From: "Huang, Ying" <ying.huang@linux.alibaba.com>
To: Gregory Price <gourry@gourry.net>
Cc: "Joshua Hahn" <joshua.hahnjy@gmail.com>,
hyeonggon.yoo@sk.com, kernel_team@skhynix.com,
"rafael@kernel.org" <rafael@kernel.org>,
"lenb@kernel.org" <lenb@kernel.org>,
"gregkh@linuxfoundation.org" <gregkh@linuxfoundation.org>,
"akpm@linux-foundation.org" <akpm@linux-foundation.org>,
"김홍규(KIM HONGGYU) System SW" <honggyu.kim@sk.com>,
"김락기(KIM RAKIE) System SW" <rakie.kim@sk.com>,
"dan.j.williams@intel.com" <dan.j.williams@intel.com>,
"Jonathan.Cameron@huawei.com" <Jonathan.Cameron@huawei.com>,
"dave.jiang@intel.com" <dave.jiang@intel.com>,
"horen.chuang@linux.dev" <horen.chuang@linux.dev>,
"hannes@cmpxchg.org" <hannes@cmpxchg.org>,
"linux-kernel@vger.kernel.org" <linux-kernel@vger.kernel.org>,
"linux-acpi@vger.kernel.org" <linux-acpi@vger.kernel.org>,
"linux-mm@kvack.org" <linux-mm@kvack.org>,
"kernel-team@meta.com" <kernel-team@meta.com>
Subject: Re: [External Mail] [RFC PATCH] mm/mempolicy: Weighted interleave auto-tuning
Date: Fri, 27 Dec 2024 09:59:30 +0800 [thread overview]

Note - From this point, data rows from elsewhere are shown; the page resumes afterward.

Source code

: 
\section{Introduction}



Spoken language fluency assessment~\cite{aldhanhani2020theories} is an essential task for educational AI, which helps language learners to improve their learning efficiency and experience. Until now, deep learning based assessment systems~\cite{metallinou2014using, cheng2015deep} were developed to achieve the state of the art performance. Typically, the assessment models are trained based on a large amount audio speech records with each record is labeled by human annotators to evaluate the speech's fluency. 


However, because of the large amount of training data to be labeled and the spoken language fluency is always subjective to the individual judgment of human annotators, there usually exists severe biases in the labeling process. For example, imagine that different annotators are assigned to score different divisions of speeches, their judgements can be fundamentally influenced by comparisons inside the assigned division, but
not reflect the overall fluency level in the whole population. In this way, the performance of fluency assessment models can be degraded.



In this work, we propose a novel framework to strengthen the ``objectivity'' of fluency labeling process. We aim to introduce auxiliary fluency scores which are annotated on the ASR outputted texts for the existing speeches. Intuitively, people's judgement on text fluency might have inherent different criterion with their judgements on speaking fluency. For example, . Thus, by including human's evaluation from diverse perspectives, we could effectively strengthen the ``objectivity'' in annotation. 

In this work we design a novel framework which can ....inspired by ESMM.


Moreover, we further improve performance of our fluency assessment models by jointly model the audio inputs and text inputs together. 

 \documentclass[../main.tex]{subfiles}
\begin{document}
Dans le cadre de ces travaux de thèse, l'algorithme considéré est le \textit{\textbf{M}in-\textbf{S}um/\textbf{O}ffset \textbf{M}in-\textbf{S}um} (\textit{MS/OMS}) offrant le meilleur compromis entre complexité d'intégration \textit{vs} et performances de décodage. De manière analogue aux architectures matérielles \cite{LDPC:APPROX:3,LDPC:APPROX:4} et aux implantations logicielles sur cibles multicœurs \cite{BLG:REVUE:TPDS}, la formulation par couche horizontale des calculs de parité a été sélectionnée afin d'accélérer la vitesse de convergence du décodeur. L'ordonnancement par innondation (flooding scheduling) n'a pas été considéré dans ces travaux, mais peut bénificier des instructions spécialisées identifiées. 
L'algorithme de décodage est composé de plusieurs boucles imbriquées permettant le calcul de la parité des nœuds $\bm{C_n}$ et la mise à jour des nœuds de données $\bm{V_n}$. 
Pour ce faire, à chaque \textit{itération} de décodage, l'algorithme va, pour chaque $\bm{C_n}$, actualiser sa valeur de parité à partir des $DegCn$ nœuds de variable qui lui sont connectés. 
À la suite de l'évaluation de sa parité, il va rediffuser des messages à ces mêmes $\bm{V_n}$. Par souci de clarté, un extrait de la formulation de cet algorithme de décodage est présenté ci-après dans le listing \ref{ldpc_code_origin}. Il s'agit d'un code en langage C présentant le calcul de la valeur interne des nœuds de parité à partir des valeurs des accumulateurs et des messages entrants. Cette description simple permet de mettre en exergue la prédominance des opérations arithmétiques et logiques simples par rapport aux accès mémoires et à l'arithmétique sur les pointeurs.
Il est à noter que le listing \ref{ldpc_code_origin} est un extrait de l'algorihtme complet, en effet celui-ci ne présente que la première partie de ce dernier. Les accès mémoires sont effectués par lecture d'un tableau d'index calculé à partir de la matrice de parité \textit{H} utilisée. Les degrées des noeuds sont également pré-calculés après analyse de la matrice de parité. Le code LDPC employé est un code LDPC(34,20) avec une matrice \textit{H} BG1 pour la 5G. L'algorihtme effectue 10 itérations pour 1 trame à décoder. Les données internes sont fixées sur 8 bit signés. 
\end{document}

Message-ID: <87cyhdhon1.fsf@DESKTOP-5N7EMDA> (raw)
In-Reply-To: <Z22cwZycFV47wOfX@gourry-fedora-PF4VCD3F> (Gregory Price's message of "Thu, 26 Dec 2024 11:13:21 -0700")
Gregory Price <gourry@gourry.net> writes:
> On Thu, Dec 26, 2024 at 09:35:32AM +0800, Huang, Ying wrote:
>> > Having two files for each node (nodeN, defaultN) seems a bit too
>> > cluttered for the user perspective. Making the nodeN interfaces serve
>> > multiple purposes (i.e. echo -1 into the nodes will output the default
>> > value for that node) also seems a bit too complicated as well, in my
>> > opinion. Maybe having a file 'weight_tables' that contains a table of
>> > default/user/effective weights (as have been used in these conversations)
>> > might be useful for the user? (Or maybe just the defaults)
>> >
>> > Then a workflow for the user may be as such:
>> >
>> > $ cat /sys/kernel/mm/mempolicy/weighted_interleave/weight_tables
>> > default vales: [4,7,2]
>> > user values: [-,-,-]
>> > effective: [4,7,2]
>>
>> AFAIK, this breaks the sysfs attribute format rule as follows.
>>
>> https://docs.kernel.org/filesystems/sysfs.html#attributes
>>
>> It's hard to use array sysfs attribute here too. Because the node ID
>> may be non-consecutive. This makes it hard to read.
>>
>
> Would generally agree. I think essentially a
> use_defaults => (0 | 1)
> interface is probably the best we can do.
>
> Setting any node changes use_defaults from 1 => 0
> echoing 1 into use_default clears user_values
>
> This still allows 0 to be a manual "reset specific node to default"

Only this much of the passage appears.